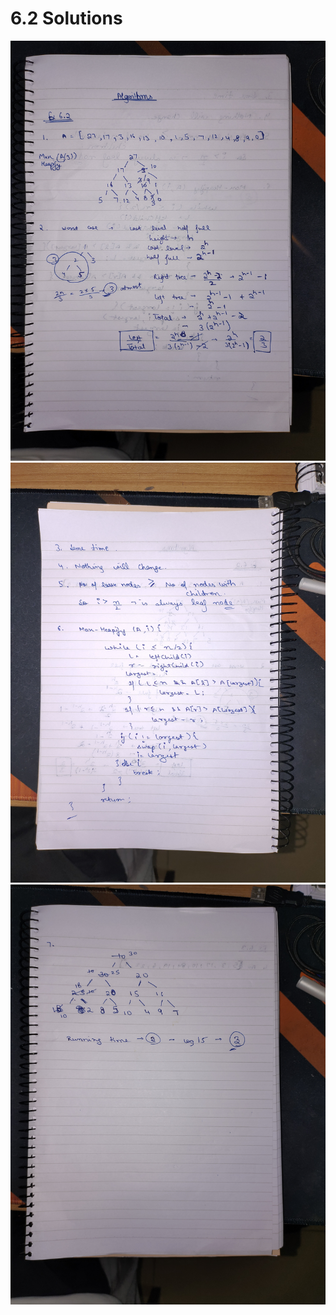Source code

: # 6.2 Solutions

![6.2 Solution](./Images/621.jpg)
![6.2 Solution](./Images/622.jpg)
![6.2 Solution](./Images/623.jpg)
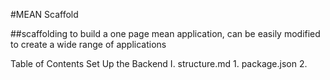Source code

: #MEAN Scaffold

##scaffolding to build a one page mean application, can be easily modified to create a wide range of applications

Table of Contents
    Set Up the Backend
        I.    structure.md
            1.  package.json
            2.  
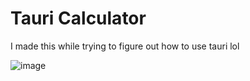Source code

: # Tauri Calculator

I made this while trying to figure out how to use tauri lol

![image](https://github.com/itztiva/Tauri-Calculator/assets/98614842/f15d37d1-a132-4803-91a1-f68a325bd898)

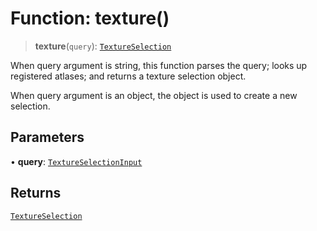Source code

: # Function: texture()

> **texture**(`query`): [`TextureSelection`](/api/classes/TextureSelection)

When query argument is string, this function parses the query; looks up registered atlases; and returns a texture selection object.

When query argument is an object, the object is used to create a new selection.

## Parameters

• **query**: [`TextureSelectionInput`](/api/type-aliases/TextureSelectionInput)

## Returns

[`TextureSelection`](/api/classes/TextureSelection)
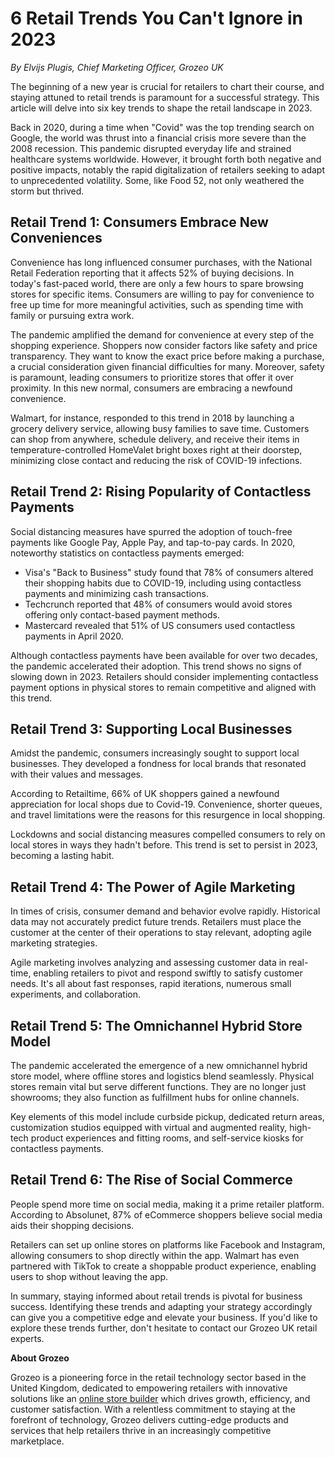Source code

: # 6 Retail Trends You Can't Ignore in 2023

*By Elvijs Plugis, Chief Marketing Officer, Grozeo UK*

The beginning of a new year is crucial for retailers to chart their course, and staying attuned to retail trends is paramount for a successful strategy. This article will delve into six key trends to shape the retail landscape in 2023.

Back in 2020, during a time when "Covid" was the top trending search on Google, the world was thrust into a financial crisis more severe than the 2008 recession. This pandemic disrupted everyday life and strained healthcare systems worldwide. However, it brought forth both negative and positive impacts, notably the rapid digitalization of retailers seeking to adapt to unprecedented volatility. Some, like Food 52, not only weathered the storm but thrived.

## Retail Trend 1: Consumers Embrace New Conveniences

Convenience has long influenced consumer purchases, with the National Retail Federation reporting that it affects 52% of buying decisions. In today's fast-paced world, there are only a few hours to spare browsing stores for specific items. Consumers are willing to pay for convenience to free up time for more meaningful activities, such as spending time with family or pursuing extra work.

The pandemic amplified the demand for convenience at every step of the shopping experience. Shoppers now consider factors like safety and price transparency. They want to know the exact price before making a purchase, a crucial consideration given financial difficulties for many. Moreover, safety is paramount, leading consumers to prioritize stores that offer it over proximity. In this new normal, consumers are embracing a newfound convenience.

Walmart, for instance, responded to this trend in 2018 by launching a grocery delivery service, allowing busy families to save time. Customers can shop from anywhere, schedule delivery, and receive their items in temperature-controlled HomeValet bright boxes right at their doorstep, minimizing close contact and reducing the risk of COVID-19 infections.

## Retail Trend 2: Rising Popularity of Contactless Payments

Social distancing measures have spurred the adoption of touch-free payments like Google Pay, Apple Pay, and tap-to-pay cards. In 2020, noteworthy statistics on contactless payments emerged:

- Visa's "Back to Business" study found that 78% of consumers altered their shopping habits due to COVID-19, including using contactless payments and minimizing cash transactions.
- Techcrunch reported that 48% of consumers would avoid stores offering only contact-based payment methods.
- Mastercard revealed that 51% of US consumers used contactless payments in April 2020.

Although contactless payments have been available for over two decades, the pandemic accelerated their adoption. This trend shows no signs of slowing down in 2023. Retailers should consider implementing contactless payment options in physical stores to remain competitive and aligned with this trend.

## Retail Trend 3: Supporting Local Businesses

Amidst the pandemic, consumers increasingly sought to support local businesses. They developed a fondness for local brands that resonated with their values and messages.

According to Retailtime, 66% of UK shoppers gained a newfound appreciation for local shops due to Covid-19. Convenience, shorter queues, and travel limitations were the reasons for this resurgence in local shopping.

Lockdowns and social distancing measures compelled consumers to rely on local stores in ways they hadn't before. This trend is set to persist in 2023, becoming a lasting habit.

## Retail Trend 4: The Power of Agile Marketing

In times of crisis, consumer demand and behavior evolve rapidly. Historical data may not accurately predict future trends. Retailers must place the customer at the center of their operations to stay relevant, adopting agile marketing strategies.

Agile marketing involves analyzing and assessing customer data in real-time, enabling retailers to pivot and respond swiftly to satisfy customer needs. It's all about fast responses, rapid iterations, numerous small experiments, and collaboration.

## Retail Trend 5: The Omnichannel Hybrid Store Model

The pandemic accelerated the emergence of a new omnichannel hybrid store model, where offline stores and logistics blend seamlessly. Physical stores remain vital but serve different functions. They are no longer just showrooms; they also function as fulfillment hubs for online channels.

Key elements of this model include curbside pickup, dedicated return areas, customization studios equipped with virtual and augmented reality, high-tech product experiences and fitting rooms, and self-service kiosks for contactless payments.

## Retail Trend 6: The Rise of Social Commerce

People spend more time on social media, making it a prime retailer platform. According to Absolunet, 87% of eCommerce shoppers believe social media aids their shopping decisions.

Retailers can set up online stores on platforms like Facebook and Instagram, allowing consumers to shop directly within the app. Walmart has even partnered with TikTok to create a shoppable product experience, enabling users to shop without leaving the app.

In summary, staying informed about retail trends is pivotal for business success. Identifying these trends and adapting your strategy accordingly can give you a competitive edge and elevate your business. If you'd like to explore these trends further, don't hesitate to contact our Grozeo UK retail experts.

**About Grozeo**

Grozeo is a pioneering force in the retail technology sector based in the United Kingdom, dedicated to empowering retailers with innovative solutions like an [online store builder](https://grozeo.com/) which drives growth, efficiency, and customer satisfaction. With a relentless commitment to staying at the forefront of technology, Grozeo delivers cutting-edge products and services that help retailers thrive in an increasingly competitive marketplace.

To do. The answer must be the full listing, exact in every line, with the pictures removed.

Answer for the task.
Source code

: # 6.2 Solutions

![6.2 Solution](./Images/621.jpg)
![6.2 Solution](./Images/622.jpg)
![6.2 Solution](./Images/623.jpg)
Source code

: #MEAN Scaffold

##scaffolding to build a one page mean application, can be easily modified to create a wide range of applications

Table of Contents
    Set Up the Backend
        I.    structure.md
            1.  package.json
            2.  
Source code

: # Tauri Calculator

I made this while trying to figure out how to use tauri lol

![image](https://github.com/itztiva/Tauri-Calculator/assets/98614842/f15d37d1-a132-4803-91a1-f68a325bd898)

Source code

: # Function: texture()

> **texture**(`query`): [`TextureSelection`](/api/classes/TextureSelection)

When query argument is string, this function parses the query; looks up registered atlases; and returns a texture selection object.

When query argument is an object, the object is used to create a new selection.

## Parameters

• **query**: [`TextureSelectionInput`](/api/type-aliases/TextureSelectionInput)

## Returns

[`TextureSelection`](/api/classes/TextureSelection)
Source code

: # 6 Retail Trends You Can't Ignore in 2023

*By Elvijs Plugis, Chief Marketing Officer, Grozeo UK*

The beginning of a new year is crucial for retailers to chart their course, and staying attuned to retail trends is paramount for a successful strategy. This article will delve into six key trends to shape the retail landscape in 2023.

Back in 2020, during a time when "Covid" was the top trending search on Google, the world was thrust into a financial crisis more severe than the 2008 recession. This pandemic disrupted everyday life and strained healthcare systems worldwide. However, it brought forth both negative and positive impacts, notably the rapid digitalization of retailers seeking to adapt to unprecedented volatility. Some, like Food 52, not only weathered the storm but thrived.

## Retail Trend 1: Consumers Embrace New Conveniences

Convenience has long influenced consumer purchases, with the National Retail Federation reporting that it affects 52% of buying decisions. In today's fast-paced world, there are only a few hours to spare browsing stores for specific items. Consumers are willing to pay for convenience to free up time for more meaningful activities, such as spending time with family or pursuing extra work.

The pandemic amplified the demand for convenience at every step of the shopping experience. Shoppers now consider factors like safety and price transparency. They want to know the exact price before making a purchase, a crucial consideration given financial difficulties for many. Moreover, safety is paramount, leading consumers to prioritize stores that offer it over proximity. In this new normal, consumers are embracing a newfound convenience.

Walmart, for instance, responded to this trend in 2018 by launching a grocery delivery service, allowing busy families to save time. Customers can shop from anywhere, schedule delivery, and receive their items in temperature-controlled HomeValet bright boxes right at their doorstep, minimizing close contact and reducing the risk of COVID-19 infections.

## Retail Trend 2: Rising Popularity of Contactless Payments

Social distancing measures have spurred the adoption of touch-free payments like Google Pay, Apple Pay, and tap-to-pay cards. In 2020, noteworthy statistics on contactless payments emerged:

- Visa's "Back to Business" study found that 78% of consumers altered their shopping habits due to COVID-19, including using contactless payments and minimizing cash transactions.
- Techcrunch reported that 48% of consumers would avoid stores offering only contact-based payment methods.
- Mastercard revealed that 51% of US consumers used contactless payments in April 2020.

Although contactless payments have been available for over two decades, the pandemic accelerated their adoption. This trend shows no signs of slowing down in 2023. Retailers should consider implementing contactless payment options in physical stores to remain competitive and aligned with this trend.

## Retail Trend 3: Supporting Local Businesses

Amidst the pandemic, consumers increasingly sought to support local businesses. They developed a fondness for local brands that resonated with their values and messages.

According to Retailtime, 66% of UK shoppers gained a newfound appreciation for local shops due to Covid-19. Convenience, shorter queues, and travel limitations were the reasons for this resurgence in local shopping.

Lockdowns and social distancing measures compelled consumers to rely on local stores in ways they hadn't before. This trend is set to persist in 2023, becoming a lasting habit.

## Retail Trend 4: The Power of Agile Marketing

In times of crisis, consumer demand and behavior evolve rapidly. Historical data may not accurately predict future trends. Retailers must place the customer at the center of their operations to stay relevant, adopting agile marketing strategies.

Agile marketing involves analyzing and assessing customer data in real-time, enabling retailers to pivot and respond swiftly to satisfy customer needs. It's all about fast responses, rapid iterations, numerous small experiments, and collaboration.

## Retail Trend 5: The Omnichannel Hybrid Store Model

The pandemic accelerated the emergence of a new omnichannel hybrid store model, where offline stores and logistics blend seamlessly. Physical stores remain vital but serve different functions. They are no longer just showrooms; they also function as fulfillment hubs for online channels.

Key elements of this model include curbside pickup, dedicated return areas, customization studios equipped with virtual and augmented reality, high-tech product experiences and fitting rooms, and self-service kiosks for contactless payments.

## Retail Trend 6: The Rise of Social Commerce

People spend more time on social media, making it a prime retailer platform. According to Absolunet, 87% of eCommerce shoppers believe social media aids their shopping decisions.

Retailers can set up online stores on platforms like Facebook and Instagram, allowing consumers to shop directly within the app. Walmart has even partnered with TikTok to create a shoppable product experience, enabling users to shop without leaving the app.

In summary, staying informed about retail trends is pivotal for business success. Identifying these trends and adapting your strategy accordingly can give you a competitive edge and elevate your business. If you'd like to explore these trends further, don't hesitate to contact our Grozeo UK retail experts.

**About Grozeo**

Grozeo is a pioneering force in the retail technology sector based in the United Kingdom, dedicated to empowering retailers with innovative solutions like an [online store builder](https://grozeo.com/) which drives growth, efficiency, and customer satisfaction. With a relentless commitment to staying at the forefront of technology, Grozeo delivers cutting-edge products and services that help retailers thrive in an increasingly competitive marketplace.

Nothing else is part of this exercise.